◆ WORK TO BE COMPLETED: Across all the records below, count the lines that hold "distributed". State only that figure.

◆ DATA:
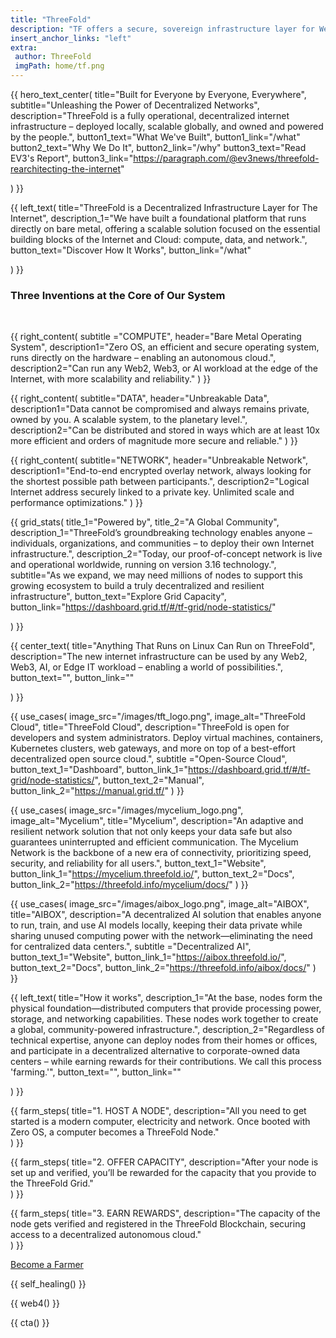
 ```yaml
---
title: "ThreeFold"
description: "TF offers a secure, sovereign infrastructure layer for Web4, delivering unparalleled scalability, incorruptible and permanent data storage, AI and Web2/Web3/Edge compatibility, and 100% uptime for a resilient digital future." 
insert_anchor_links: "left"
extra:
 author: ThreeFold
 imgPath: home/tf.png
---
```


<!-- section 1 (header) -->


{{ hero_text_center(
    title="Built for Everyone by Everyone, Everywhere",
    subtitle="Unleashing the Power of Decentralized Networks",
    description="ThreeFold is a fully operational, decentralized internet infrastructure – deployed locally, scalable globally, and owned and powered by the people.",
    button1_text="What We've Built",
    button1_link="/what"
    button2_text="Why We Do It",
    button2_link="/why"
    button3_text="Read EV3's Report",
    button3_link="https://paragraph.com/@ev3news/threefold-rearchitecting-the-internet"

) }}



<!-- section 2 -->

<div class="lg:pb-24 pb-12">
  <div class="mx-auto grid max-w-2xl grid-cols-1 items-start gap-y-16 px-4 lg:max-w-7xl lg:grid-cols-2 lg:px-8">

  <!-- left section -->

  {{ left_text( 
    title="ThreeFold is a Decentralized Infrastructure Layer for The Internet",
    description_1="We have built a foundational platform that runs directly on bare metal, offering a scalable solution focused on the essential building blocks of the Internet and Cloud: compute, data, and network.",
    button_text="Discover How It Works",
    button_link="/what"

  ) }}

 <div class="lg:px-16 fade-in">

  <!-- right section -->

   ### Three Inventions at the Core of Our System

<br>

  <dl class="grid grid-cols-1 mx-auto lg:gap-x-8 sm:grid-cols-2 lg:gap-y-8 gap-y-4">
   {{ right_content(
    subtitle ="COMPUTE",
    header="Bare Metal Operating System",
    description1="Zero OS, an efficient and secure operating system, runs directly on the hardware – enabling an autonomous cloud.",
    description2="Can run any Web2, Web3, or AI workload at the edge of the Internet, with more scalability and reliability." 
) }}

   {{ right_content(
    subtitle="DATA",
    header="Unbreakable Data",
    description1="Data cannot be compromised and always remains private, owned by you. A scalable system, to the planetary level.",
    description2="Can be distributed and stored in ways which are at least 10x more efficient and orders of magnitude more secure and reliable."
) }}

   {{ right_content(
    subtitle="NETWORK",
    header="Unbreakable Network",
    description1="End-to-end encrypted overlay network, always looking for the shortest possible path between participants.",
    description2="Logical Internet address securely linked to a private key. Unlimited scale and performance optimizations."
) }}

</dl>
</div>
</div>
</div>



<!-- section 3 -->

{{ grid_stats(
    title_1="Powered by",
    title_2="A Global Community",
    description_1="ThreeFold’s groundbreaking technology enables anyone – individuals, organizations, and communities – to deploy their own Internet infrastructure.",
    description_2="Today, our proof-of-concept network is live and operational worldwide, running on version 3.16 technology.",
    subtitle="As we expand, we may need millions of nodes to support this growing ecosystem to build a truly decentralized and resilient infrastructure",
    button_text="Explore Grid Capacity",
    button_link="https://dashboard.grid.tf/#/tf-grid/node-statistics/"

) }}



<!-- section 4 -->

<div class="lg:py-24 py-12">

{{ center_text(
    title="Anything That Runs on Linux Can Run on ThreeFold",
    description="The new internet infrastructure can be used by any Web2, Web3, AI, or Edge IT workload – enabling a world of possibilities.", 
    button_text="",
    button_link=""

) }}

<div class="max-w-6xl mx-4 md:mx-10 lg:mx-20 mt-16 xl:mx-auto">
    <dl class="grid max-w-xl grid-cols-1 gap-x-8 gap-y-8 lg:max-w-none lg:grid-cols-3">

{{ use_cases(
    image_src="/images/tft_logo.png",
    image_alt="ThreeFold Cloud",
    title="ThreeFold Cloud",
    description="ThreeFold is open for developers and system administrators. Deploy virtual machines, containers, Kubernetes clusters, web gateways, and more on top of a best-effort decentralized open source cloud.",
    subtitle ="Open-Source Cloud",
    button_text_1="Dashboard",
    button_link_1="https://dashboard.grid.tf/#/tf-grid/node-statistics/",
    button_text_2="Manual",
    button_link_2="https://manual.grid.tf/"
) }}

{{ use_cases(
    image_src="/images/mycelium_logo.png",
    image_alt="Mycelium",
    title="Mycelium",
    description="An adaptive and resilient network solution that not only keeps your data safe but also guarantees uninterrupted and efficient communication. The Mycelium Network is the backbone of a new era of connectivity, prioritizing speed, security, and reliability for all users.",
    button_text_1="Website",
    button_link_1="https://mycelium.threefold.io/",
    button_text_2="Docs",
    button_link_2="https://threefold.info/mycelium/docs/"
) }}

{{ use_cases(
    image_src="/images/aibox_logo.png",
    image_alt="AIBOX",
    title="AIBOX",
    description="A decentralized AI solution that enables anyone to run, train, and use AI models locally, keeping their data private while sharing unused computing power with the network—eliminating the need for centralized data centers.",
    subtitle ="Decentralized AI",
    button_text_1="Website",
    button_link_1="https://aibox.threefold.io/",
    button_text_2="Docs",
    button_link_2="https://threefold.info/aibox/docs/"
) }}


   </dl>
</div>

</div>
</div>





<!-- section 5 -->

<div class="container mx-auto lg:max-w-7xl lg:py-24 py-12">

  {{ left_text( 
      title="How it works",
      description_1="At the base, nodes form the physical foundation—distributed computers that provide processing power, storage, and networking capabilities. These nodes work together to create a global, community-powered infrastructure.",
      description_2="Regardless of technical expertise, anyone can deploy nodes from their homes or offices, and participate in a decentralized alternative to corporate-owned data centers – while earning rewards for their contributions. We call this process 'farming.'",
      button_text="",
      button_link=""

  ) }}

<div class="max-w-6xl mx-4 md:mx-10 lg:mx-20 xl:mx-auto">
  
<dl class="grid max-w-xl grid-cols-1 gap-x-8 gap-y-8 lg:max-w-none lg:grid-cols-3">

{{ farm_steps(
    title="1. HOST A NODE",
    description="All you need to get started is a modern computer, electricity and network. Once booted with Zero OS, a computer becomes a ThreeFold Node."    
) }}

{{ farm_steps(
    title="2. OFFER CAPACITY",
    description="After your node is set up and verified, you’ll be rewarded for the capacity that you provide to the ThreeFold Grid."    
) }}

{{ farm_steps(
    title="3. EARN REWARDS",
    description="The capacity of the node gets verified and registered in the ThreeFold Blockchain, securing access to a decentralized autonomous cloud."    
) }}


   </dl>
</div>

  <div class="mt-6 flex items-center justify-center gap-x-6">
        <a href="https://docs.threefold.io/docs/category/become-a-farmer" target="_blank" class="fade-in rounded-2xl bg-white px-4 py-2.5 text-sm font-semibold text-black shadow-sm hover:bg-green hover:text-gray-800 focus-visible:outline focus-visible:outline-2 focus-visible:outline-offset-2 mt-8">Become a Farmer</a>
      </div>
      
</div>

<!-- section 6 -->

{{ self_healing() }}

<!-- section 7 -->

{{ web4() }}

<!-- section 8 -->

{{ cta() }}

--

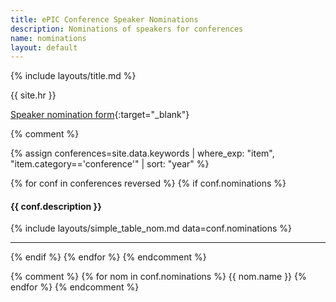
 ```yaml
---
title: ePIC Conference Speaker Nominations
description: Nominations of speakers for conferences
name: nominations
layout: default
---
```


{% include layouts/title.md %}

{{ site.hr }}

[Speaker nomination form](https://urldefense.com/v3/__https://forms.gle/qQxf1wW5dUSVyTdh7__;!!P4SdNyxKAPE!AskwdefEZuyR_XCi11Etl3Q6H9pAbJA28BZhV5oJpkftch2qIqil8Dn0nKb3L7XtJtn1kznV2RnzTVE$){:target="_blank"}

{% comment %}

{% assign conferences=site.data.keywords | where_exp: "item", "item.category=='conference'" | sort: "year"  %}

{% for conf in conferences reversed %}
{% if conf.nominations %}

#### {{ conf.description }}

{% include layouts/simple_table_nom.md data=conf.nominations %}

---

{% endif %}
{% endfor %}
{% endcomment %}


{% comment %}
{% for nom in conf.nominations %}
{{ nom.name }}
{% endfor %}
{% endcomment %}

◆ RESULT OF THIS EXERCISE: 2